For many parents, shopping for school supplies is a test of endurance, requiring mental and physical stamina. On the heels of the summer Olympics, I can’t help but to compare this competitive back-to-school ritual to an athletic race.

Picture this: Teams of children and their moms in running shoes take their marks at the store entrance. When the whistle blows, they grab their buggies and sprint to the school supply isle located strategically next to the Halloween candy.
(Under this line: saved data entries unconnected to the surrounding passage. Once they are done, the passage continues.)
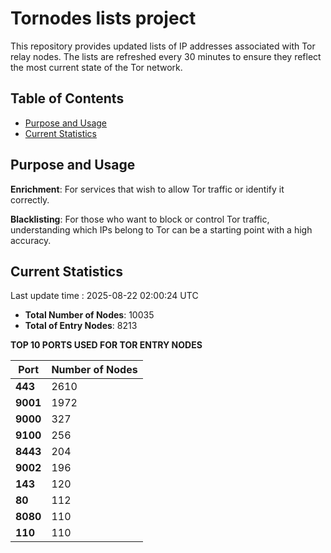 # Tornodes lists project

This repository provides updated lists of IP addresses associated with Tor relay nodes. The lists are refreshed every 30 minutes to ensure they reflect the most current state of the Tor network.

## Table of Contents

- [Purpose and Usage](#purpose-and-usage)
- [Current Statistics](#current-statistics)


## Purpose and Usage

**Enrichment**: For services that wish to allow Tor traffic or identify it correctly.

**Blacklisting**: For those who want to block or control Tor traffic, understanding which IPs belong to Tor can be a starting point with a high accuracy.

## Current Statistics

Last update time : 2025-08-22 02:00:24 UTC

- **Total Number of Nodes**: 10035
- **Total of Entry Nodes**: 8213

**TOP 10 PORTS USED FOR TOR ENTRY NODES**

| **Port** | **Number of Nodes** |
|------|-----------------|
| **443**   | 2610  |
| **9001**   | 1972  |
| **9000**   | 327  |
| **9100**   | 256  |
| **8443**   | 204  |
| **9002**   | 196  |
| **143**   | 120  |
| **80**   | 112  |
| **8080**   | 110  |
| **110**   | 110  |

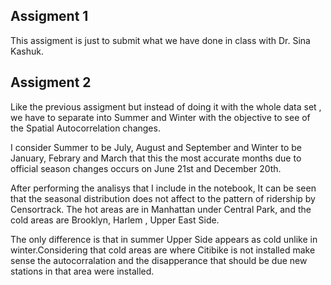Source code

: ## Assigment 1


This assigment is just to submit what we have done in class with Dr. Sina Kashuk.


## Assigment 2

Like the previous assigment but instead of doing it with the whole data set , we have to separate into Summer and Winter with the objective to see of the Spatial Autocorrelation changes.

I consider Summer to be July, August and September and Winter to be January, Febrary and March that this the most accurate months due to official season changes occurs on June 21st and December 20th.

After performing the analisys that I include in the notebook, It can be seen that the seasonal distribution does not affect to the pattern of ridership by Censortrack. The hot areas are in Manhattan under Central Park, and the cold areas are Brooklyn, Harlem , Upper East Side.

The only difference is that in summer Upper Side appears as cold unlike in winter.Considering that cold areas are where Citibike is not installed make sense the autocorralation and the disapperance that should be due new stations in that area were installed.


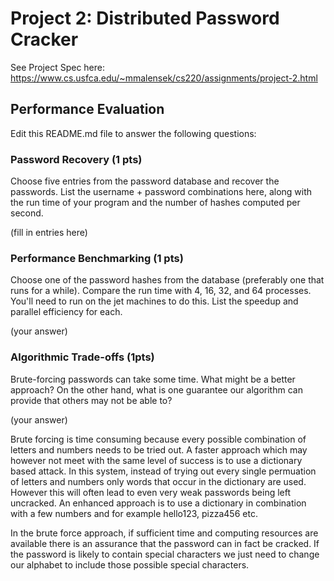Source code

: # Project 2: Distributed Password Cracker

See Project Spec here: https://www.cs.usfca.edu/~mmalensek/cs220/assignments/project-2.html

## Performance Evaluation

Edit this README.md file to answer the following questions:

### Password Recovery (1 pts)

Choose five entries from the password database and recover the passwords. List the username + password combinations here, along with the run time of your program and the number of hashes computed per second.

(fill in entries here)

### Performance Benchmarking (1 pts)

Choose one of the password hashes from the database (preferably one that runs for a while). Compare the run time with 4, 16, 32, and 64 processes. You'll need to run on the jet machines to do this. List the speedup and parallel efficiency for each.

(your answer)

### Algorithmic Trade-offs (1pts)

Brute-forcing passwords can take some time. What might be a better approach?  On the other hand, what is one guarantee our algorithm can provide that others may not be able to?

(your answer)

Brute forcing is time consuming because every possible combination of letters and numbers needs to be tried out. A faster approach which may however not meet
with the same level of success is to use a dictionary based attack. In this system, instead of trying out every single permuation of letters and numbers only
words that occur in the dictionary are used. However this will often lead to even very weak passwords being left uncracked. An enhanced approach is to use
a dictionary in combination with a few numbers and for example hello123, pizza456 etc.

In the brute force approach, if sufficient time and computing resources are available there is an assurance that the password can in fact be cracked. If the 
password is likely to contain special characters we just need to change our alphabet to include those possible special characters. 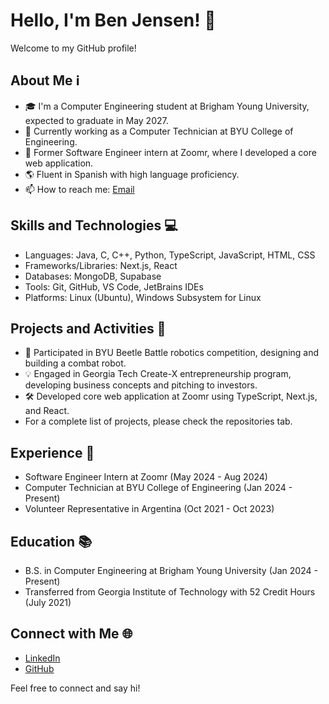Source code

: # Hello, I'm Ben Jensen! 👋

Welcome to my GitHub profile!

## About Me ℹ️

- 🎓 I'm a Computer Engineering student at Brigham Young University, expected to graduate in May 2027.
- 💼 Currently working as a Computer Technician at BYU College of Engineering.
- 🚀 Former Software Engineer intern at Zoomr, where I developed a core web application.
- 🌎 Fluent in Spanish with high language proficiency.
- 📫 How to reach me: [Email](mailto:Bensen17@byu.edu)

## Skills and Technologies 💻

- Languages: Java, C, C++, Python, TypeScript, JavaScript, HTML, CSS
- Frameworks/Libraries: Next.js, React
- Databases: MongoDB, Supabase
- Tools: Git, GitHub, VS Code, JetBrains IDEs
- Platforms: Linux (Ubuntu), Windows Subsystem for Linux

## Projects and Activities 🚀

- 🤖 Participated in BYU Beetle Battle robotics competition, designing and building a combat robot.
- 💡 Engaged in Georgia Tech Create-X entrepreneurship program, developing business concepts and pitching to investors.
- 🛠️ Developed core web application at Zoomr using TypeScript, Next.js, and React.
- For a complete list of projects, please check the repositories tab.

## Experience 🏢

- Software Engineer Intern at Zoomr (May 2024 - Aug 2024)
- Computer Technician at BYU College of Engineering (Jan 2024 - Present)
- Volunteer Representative in Argentina (Oct 2021 - Oct 2023)

## Education 📚

- B.S. in Computer Engineering at Brigham Young University (Jan 2024 - Present)
- Transferred from Georgia Institute of Technology with 52 Credit Hours (July 2021)

## Connect with Me 🌐

- [LinkedIn](https://www.linkedin.com/in/benjamin-m-jensen)
- [GitHub](https://github.com/jenbensen17)

Feel free to connect and say hi!
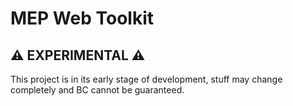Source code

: # MEP Web Toolkit

## :warning: EXPERIMENTAL :warning:

This project is in its early stage of development, stuff may change completely and BC cannot be guaranteed.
Racers break into a sweat as they lunge for hole reinforcers, zippered pencil pouches, protractors, and other items in accordance to strict regulations on the supply list. For example, points are deducted for college-ruled (instead of wide-ruled) notebook paper. Non-washable markers are grounds for disqualification. All participants must pass a caffeine-free test and be old enough to drive a shopping cart. No coupons are allowed.

Prizes are awarded to the top three teams to cross the checkout line. The bronze finisher wins a $50 gift card for the school cafeteria; the silver medallist goes home with a case of Post-it notes; and the gold medal champion wins a year’s worth of glue sticks and an unlimited gym pass.

My point is that everything in life seems to move faster these days. In the department stores, mannequins already wear turtlenecks, and I’m still trying to find the perfect swimsuit. That’s why when it comes to school supplies, I waste no time stocking up on spiral notebooks and index cards. I begin my quest for three-ring binders before the first day of summer camp even begins. My intentions are to get better organized, and Jack and Sari share my enthusiasm.

In preparation for his last year of middle school, Jack hoards more mechanical pencils than a graphic design studio. If his enormous collection of lead refills is any indication of how much he plans to study in eighth grade, I won’t stop him.

Sari takes her school supplies seriously as well. Now in fourth grade, she scrutinizes over which two pocket folders have the most adorable pictures of puppies on the cover. Likewise, it takes no less than an hour to choose a new insulated lunch bag that coordinates with her backpack.

Finally, the school year is off to a great start. My kids go to bed earlier. Plus, I listen to whatever music I want when I drive. I also have an excuse to buy mini crackers and bite size cookies for school lunches.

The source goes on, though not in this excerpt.